> PROBLEM DETAILS:
Go to the line in the data below that contains "Learning in Markovian". Write it out exactly, along with every later line through the last, and nothing else.
[[ INPUT, beginning ]]
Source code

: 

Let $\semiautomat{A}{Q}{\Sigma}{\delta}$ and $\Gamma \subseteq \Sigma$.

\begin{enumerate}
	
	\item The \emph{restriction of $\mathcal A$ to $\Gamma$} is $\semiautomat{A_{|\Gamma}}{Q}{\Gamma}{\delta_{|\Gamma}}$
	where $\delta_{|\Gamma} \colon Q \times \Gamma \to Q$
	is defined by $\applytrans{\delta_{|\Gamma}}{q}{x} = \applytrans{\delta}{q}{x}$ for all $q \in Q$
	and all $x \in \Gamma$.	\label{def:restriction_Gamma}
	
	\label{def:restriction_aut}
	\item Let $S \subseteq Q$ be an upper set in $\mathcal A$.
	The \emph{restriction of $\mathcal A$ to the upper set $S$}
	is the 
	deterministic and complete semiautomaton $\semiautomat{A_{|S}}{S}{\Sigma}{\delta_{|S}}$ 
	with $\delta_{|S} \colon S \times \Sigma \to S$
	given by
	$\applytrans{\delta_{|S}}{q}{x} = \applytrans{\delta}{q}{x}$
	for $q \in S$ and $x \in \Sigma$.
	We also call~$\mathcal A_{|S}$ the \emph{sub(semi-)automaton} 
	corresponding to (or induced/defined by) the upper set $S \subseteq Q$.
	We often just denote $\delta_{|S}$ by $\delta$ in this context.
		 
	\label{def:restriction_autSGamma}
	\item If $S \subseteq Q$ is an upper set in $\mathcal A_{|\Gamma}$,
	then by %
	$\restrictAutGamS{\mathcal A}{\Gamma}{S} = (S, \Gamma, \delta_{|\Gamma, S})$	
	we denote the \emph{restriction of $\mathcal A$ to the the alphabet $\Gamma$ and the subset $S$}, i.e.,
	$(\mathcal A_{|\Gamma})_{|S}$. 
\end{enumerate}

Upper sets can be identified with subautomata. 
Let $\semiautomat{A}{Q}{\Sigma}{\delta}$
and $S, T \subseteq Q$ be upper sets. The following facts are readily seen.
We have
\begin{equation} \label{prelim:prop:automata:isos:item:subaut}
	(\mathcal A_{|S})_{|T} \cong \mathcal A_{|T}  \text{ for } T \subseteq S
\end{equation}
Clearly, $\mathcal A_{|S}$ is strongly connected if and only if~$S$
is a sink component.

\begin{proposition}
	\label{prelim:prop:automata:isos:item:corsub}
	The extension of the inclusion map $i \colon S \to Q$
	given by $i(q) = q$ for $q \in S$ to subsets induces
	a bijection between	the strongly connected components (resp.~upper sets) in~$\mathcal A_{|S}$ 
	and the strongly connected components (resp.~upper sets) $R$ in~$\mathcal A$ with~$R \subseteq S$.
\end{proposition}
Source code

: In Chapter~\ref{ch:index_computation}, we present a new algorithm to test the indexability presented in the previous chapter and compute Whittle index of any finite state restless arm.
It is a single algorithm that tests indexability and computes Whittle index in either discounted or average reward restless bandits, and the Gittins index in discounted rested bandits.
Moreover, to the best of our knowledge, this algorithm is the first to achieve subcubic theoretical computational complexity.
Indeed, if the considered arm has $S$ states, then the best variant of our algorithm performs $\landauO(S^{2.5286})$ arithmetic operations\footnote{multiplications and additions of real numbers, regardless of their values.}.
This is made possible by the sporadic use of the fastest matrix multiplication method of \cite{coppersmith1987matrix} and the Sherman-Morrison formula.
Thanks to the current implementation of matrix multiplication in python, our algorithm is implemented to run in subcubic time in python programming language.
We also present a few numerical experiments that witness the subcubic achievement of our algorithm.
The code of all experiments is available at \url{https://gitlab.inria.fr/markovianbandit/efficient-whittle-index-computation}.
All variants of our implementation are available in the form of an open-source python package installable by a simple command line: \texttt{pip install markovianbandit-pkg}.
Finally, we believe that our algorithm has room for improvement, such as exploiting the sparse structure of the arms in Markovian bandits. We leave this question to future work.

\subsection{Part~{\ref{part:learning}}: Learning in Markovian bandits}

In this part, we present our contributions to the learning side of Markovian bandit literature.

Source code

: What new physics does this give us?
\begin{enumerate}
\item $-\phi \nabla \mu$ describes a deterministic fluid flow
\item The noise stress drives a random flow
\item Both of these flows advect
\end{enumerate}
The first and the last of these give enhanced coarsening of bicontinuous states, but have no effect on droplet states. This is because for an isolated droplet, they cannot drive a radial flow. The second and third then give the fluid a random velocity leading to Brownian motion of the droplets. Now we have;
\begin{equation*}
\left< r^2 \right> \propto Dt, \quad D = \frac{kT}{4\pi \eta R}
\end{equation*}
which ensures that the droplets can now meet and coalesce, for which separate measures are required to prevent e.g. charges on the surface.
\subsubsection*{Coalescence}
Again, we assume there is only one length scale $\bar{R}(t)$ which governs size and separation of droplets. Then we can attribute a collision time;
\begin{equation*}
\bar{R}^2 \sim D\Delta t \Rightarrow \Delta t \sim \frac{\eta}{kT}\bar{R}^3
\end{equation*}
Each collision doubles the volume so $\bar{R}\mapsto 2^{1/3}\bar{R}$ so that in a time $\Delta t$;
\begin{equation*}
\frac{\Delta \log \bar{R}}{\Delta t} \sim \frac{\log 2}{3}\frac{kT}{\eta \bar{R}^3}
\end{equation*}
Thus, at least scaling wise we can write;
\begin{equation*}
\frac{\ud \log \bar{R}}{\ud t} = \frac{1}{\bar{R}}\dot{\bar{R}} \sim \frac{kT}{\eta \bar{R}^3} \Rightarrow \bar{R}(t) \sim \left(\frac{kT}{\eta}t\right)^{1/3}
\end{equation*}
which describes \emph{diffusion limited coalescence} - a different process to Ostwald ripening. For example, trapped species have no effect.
[[ INPUT, end ]]
> OUTPUT:
\subsection{Part~{\ref{part:learning}}: Learning in Markovian bandits}

In this part, we present our contributions to the learning side of Markovian bandit literature.

Source code

: What new physics does this give us?
\begin{enumerate}
\item $-\phi \nabla \mu$ describes a deterministic fluid flow
\item The noise stress drives a random flow
\item Both of these flows advect
\end{enumerate}
The first and the last of these give enhanced coarsening of bicontinuous states, but have no effect on droplet states. This is because for an isolated droplet, they cannot drive a radial flow. The second and third then give the fluid a random velocity leading to Brownian motion of the droplets. Now we have;
\begin{equation*}
\left< r^2 \right> \propto Dt, \quad D = \frac{kT}{4\pi \eta R}
\end{equation*}
which ensures that the droplets can now meet and coalesce, for which separate measures are required to prevent e.g. charges on the surface.
\subsubsection*{Coalescence}
Again, we assume there is only one length scale $\bar{R}(t)$ which governs size and separation of droplets. Then we can attribute a collision time;
\begin{equation*}
\bar{R}^2 \sim D\Delta t \Rightarrow \Delta t \sim \frac{\eta}{kT}\bar{R}^3
\end{equation*}
Each collision doubles the volume so $\bar{R}\mapsto 2^{1/3}\bar{R}$ so that in a time $\Delta t$;
\begin{equation*}
\frac{\Delta \log \bar{R}}{\Delta t} \sim \frac{\log 2}{3}\frac{kT}{\eta \bar{R}^3}
\end{equation*}
Thus, at least scaling wise we can write;
\begin{equation*}
\frac{\ud \log \bar{R}}{\ud t} = \frac{1}{\bar{R}}\dot{\bar{R}} \sim \frac{kT}{\eta \bar{R}^3} \Rightarrow \bar{R}(t) \sim \left(\frac{kT}{\eta}t\right)^{1/3}
\end{equation*}
which describes \emph{diffusion limited coalescence} - a different process to Ostwald ripening. For example, trapped species have no effect.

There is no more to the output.